/---
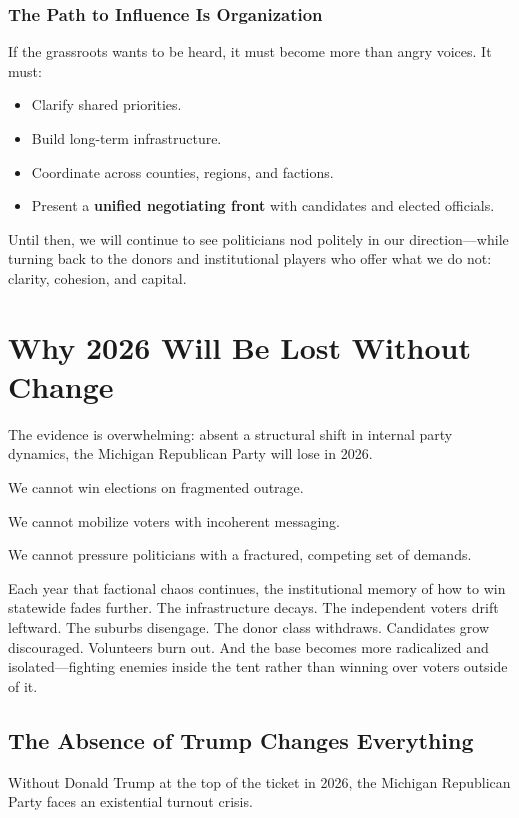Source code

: \subsubsection{The Path to Influence Is Organization}
If the grassroots wants to be heard, it must become more than angry voices. It must:
\begin{itemize}
\item Clarify shared priorities.
\item Build long-term infrastructure.
\item Coordinate across counties, regions, and factions.
\item Present a \textbf{unified negotiating front} with candidates and elected officials.
\end{itemize}

Until then, we will continue to see politicians nod politely in our direction—while turning back to the donors and institutional players who offer what we do not: clarity, cohesion, and capital.


\section{Why 2026 Will Be Lost Without Change}

The evidence is overwhelming: absent a structural shift in internal party dynamics, the Michigan Republican Party will lose in 2026.

We cannot win elections on fragmented outrage.

We cannot mobilize voters with incoherent messaging.

We cannot pressure politicians with a fractured, competing set of demands.

Each year that factional chaos continues, the institutional memory of how to win statewide fades further. The infrastructure decays. The independent voters drift leftward. The suburbs disengage. The donor class withdraws. Candidates grow discouraged. Volunteers burn out. And the base becomes more radicalized and isolated—fighting enemies inside the tent rather than winning over voters outside of it.

\subsection{The Absence of Trump Changes Everything}
Without Donald Trump at the top of the ticket in 2026, the Michigan Republican Party faces an existential turnout crisis.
\---
■ **About this exercise**
Scan the entries for the word "more". Report each line that has it.

■ **Output of the exercise**
If the grassroots wants to be heard, it must become more than angry voices. It must:
Each year that factional chaos continues, the institutional memory of how to win statewide fades further. The infrastructure decays. The independent voters drift leftward. The suburbs disengage. The donor class withdraws. Candidates grow discouraged. Volunteers burn out. And the base becomes more radicalized and isolated—fighting enemies inside the tent rather than winning over voters outside of it.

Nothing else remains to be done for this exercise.